◆ **Task goal**
Your output should be the lines from the one that contains "- Clear separation of concerns" to the end of the listing, transcribed exactly. Include nothing else.

◆ **Data for this task**

□ □ □

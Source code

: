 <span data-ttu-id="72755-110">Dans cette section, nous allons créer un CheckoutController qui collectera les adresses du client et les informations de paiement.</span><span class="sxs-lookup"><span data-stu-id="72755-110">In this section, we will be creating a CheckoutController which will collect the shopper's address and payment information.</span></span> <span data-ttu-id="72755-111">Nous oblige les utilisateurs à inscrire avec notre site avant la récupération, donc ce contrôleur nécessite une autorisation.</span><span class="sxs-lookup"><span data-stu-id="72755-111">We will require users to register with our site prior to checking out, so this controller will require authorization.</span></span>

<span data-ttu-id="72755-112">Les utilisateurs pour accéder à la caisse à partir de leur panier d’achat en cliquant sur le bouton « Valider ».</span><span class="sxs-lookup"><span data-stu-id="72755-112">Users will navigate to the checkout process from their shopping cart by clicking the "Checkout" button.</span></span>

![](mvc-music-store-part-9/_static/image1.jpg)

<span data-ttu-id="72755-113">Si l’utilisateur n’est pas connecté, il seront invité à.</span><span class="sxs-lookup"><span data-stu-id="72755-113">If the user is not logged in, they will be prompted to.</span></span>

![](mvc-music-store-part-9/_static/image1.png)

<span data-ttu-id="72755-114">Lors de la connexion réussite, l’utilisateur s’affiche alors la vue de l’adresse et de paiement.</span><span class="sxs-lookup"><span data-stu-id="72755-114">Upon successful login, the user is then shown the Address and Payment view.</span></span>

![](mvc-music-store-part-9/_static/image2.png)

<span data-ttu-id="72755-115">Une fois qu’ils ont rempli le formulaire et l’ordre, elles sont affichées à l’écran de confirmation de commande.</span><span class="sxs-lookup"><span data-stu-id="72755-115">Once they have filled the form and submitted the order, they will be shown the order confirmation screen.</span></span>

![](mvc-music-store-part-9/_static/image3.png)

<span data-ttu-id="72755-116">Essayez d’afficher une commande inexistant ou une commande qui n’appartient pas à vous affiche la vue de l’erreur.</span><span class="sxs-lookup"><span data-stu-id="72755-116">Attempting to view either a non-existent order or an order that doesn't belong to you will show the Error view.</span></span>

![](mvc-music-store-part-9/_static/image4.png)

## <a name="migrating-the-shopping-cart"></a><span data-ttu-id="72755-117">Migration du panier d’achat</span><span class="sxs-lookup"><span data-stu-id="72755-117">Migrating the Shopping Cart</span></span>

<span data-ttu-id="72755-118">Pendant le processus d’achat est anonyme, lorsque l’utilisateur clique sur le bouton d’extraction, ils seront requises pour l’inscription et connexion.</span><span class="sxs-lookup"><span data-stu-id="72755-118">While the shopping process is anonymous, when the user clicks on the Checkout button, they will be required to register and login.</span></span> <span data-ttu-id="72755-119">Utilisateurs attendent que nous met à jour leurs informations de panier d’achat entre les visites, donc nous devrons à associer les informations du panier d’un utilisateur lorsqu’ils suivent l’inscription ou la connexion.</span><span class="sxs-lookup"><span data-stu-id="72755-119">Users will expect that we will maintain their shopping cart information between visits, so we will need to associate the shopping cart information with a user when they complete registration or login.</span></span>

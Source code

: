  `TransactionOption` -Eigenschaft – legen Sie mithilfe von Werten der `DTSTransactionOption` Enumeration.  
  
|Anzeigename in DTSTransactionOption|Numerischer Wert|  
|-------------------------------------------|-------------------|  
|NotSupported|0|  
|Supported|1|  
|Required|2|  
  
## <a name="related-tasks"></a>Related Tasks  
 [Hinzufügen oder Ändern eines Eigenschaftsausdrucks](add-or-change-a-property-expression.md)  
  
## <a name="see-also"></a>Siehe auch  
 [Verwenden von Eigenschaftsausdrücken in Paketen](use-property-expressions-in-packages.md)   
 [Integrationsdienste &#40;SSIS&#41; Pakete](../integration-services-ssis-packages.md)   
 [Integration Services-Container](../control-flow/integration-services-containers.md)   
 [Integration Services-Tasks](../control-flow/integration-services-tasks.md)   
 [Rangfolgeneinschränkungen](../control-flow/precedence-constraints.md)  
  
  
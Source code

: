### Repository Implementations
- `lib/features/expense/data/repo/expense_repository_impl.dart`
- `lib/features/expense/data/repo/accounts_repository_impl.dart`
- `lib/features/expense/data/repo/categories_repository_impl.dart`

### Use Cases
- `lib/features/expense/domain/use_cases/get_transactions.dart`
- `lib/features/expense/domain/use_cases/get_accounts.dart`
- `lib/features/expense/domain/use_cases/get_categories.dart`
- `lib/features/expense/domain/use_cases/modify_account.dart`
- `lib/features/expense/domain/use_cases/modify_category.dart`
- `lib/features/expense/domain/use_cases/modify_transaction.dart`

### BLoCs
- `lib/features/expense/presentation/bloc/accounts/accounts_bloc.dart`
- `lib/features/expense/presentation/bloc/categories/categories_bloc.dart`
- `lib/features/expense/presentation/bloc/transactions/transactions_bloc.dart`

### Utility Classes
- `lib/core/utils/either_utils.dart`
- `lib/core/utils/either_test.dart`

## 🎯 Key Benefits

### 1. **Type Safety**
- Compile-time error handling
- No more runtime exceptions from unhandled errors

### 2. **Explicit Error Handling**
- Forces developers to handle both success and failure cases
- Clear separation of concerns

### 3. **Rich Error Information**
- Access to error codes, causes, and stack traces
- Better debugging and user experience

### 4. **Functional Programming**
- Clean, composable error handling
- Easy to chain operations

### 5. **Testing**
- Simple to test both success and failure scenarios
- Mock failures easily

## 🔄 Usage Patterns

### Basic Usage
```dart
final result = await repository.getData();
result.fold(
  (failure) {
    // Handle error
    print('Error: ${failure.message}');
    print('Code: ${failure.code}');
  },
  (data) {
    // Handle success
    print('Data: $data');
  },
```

□ □ □

◆ **The completed task**
- Clear separation of concerns

### 3. **Rich Error Information**
- Access to error codes, causes, and stack traces
- Better debugging and user experience

### 4. **Functional Programming**
- Clean, composable error handling
- Easy to chain operations

### 5. **Testing**
- Simple to test both success and failure scenarios
- Mock failures easily

## 🔄 Usage Patterns

### Basic Usage
```dart
final result = await repository.getData();
result.fold(
  (failure) {
    // Handle error
    print('Error: ${failure.message}');
    print('Code: ${failure.code}');
  },
  (data) {
    // Handle success
    print('Data: $data');
  },
```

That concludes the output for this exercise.